尽管埃塞俄比亚农村地区努力提供孕产妇保健服务,但利用率仍然很低。因此,本研究旨在评估埃塞俄比亚农村地区孕产妇保健服务的现状和决定因素。
本研究使用准实验前后比较基线数据。使用经过预测试的半结构式访谈式问卷收集数据。采用多水平混合效应逻辑回归模型来确定与产前护理 (ANC)、熟练分娩护理 (SBA) 和产后护理 (PNC) 利用相关的个体和社区水平因素。采用调整后的优势比 (AOR) 和相应的 95%置信区间 (CI) 进行估计,p 值小于 0.05 表示具有统计学意义。

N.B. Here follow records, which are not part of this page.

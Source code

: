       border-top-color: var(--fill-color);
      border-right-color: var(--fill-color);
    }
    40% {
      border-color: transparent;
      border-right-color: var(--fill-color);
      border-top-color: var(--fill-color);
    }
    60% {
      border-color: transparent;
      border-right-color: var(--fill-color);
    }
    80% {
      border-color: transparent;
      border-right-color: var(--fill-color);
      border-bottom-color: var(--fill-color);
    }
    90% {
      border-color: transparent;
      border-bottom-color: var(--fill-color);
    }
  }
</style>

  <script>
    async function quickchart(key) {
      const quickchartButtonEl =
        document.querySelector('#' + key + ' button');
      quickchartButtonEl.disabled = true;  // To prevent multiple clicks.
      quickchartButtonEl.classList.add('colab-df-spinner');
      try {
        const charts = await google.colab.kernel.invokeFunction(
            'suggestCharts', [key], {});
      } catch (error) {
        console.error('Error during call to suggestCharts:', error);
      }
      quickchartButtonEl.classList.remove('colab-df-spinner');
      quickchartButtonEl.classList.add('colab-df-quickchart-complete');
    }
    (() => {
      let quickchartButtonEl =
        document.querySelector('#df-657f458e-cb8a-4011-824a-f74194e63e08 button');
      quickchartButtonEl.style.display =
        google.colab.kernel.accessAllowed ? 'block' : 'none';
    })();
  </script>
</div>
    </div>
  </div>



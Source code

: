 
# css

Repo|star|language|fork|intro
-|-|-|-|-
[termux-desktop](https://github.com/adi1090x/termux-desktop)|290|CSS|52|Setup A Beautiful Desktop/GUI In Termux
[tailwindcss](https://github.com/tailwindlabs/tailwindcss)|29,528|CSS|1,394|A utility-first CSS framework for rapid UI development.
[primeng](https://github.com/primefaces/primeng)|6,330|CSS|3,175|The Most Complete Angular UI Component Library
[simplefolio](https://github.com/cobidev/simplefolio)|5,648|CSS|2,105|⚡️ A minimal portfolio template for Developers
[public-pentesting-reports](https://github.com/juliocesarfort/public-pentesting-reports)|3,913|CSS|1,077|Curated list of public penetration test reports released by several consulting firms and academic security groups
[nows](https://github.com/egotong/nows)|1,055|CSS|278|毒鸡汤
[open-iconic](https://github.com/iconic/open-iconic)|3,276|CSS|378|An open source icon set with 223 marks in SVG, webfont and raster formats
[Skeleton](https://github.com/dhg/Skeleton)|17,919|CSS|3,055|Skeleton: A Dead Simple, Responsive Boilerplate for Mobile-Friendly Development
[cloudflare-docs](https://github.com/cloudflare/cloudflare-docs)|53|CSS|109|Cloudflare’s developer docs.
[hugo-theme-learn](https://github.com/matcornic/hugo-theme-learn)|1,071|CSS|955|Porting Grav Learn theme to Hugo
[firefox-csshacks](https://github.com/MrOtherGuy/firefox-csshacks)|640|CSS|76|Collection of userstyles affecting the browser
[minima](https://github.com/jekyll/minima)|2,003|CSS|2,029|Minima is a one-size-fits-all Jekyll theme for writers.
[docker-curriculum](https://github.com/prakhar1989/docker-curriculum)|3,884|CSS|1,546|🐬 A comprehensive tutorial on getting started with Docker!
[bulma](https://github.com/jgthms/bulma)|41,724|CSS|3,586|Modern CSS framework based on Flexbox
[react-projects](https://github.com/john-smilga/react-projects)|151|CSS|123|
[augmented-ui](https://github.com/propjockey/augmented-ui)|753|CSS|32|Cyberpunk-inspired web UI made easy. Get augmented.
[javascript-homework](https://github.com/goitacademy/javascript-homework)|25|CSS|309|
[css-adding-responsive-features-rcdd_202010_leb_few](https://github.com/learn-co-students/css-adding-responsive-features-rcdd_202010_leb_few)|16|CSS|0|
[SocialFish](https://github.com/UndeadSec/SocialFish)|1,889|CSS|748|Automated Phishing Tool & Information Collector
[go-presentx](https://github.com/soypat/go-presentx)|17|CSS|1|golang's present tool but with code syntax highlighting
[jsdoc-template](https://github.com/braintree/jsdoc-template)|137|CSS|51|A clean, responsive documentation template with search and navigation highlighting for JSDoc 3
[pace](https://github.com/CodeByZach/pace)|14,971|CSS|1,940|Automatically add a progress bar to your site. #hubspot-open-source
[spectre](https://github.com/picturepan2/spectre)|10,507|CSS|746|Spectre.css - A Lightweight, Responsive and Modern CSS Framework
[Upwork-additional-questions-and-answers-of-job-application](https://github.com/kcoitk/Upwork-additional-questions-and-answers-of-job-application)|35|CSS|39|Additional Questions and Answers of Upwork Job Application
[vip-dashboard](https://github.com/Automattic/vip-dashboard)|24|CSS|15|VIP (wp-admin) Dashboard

共有 727 名孕妇参与,应答率为 99.3%。其中 461 名(63.4%)孕妇接受了 ANC 服务,而 46.5%(CI:42-50%)的分娩由 SBA 接生,33.4%(CI:30-36%)的孕妇接受了 PNC。报告其妊娠计划(AOR=3.9;95%CI:1.8-8.3)和意识到妊娠危险信号(AOR=6.8;95%CI:3.8-12)的女性更有可能接受 ANC 服务。在社区层面因素中,居住在低地(AOR=4.1;95%CI:1.1-14)和交通便利(AOR=1.9;95%CI:1.1-3.7)的女性更有可能接受 ANC 服务。此外,就业(AOR=3.1;95%CI:1.3-7.3)和接受 ANC(AOR=3.3;95%CI:1.8-5.9)的女性更有可能在分娩时获得 SBA。分娩时接受 SBA 的可能性与较短的旅行距离(AOR=2.9;95%CI:1.4-5.8)和更容易获得交通工具(AOR=10;95%CI:3.6-29)到最近的医疗机构呈正相关。居住在中地(AOR=4.7;95%CI:1.7-13)和分娩时接受 SBA(AOR=2.1;95%CI:1.2-3.50)会增加接受 PNC 服务的可能性。
与推荐标准相比,研究地区的孕产妇保健服务利用率总体较低。妇女的教育程度、对危险信号的认识以及妊娠规划等个体层面因素,以及居住在低地、前往医疗机构的旅行距离较短等社区层面因素,在利用孕产妇保健服务方面发挥着重要作用。建议增强妇女权能,推广避孕方法以避免意外怀孕,并改善医疗保健服务的获取,特别是在高地地区,以提高孕产妇保健服务的利用率。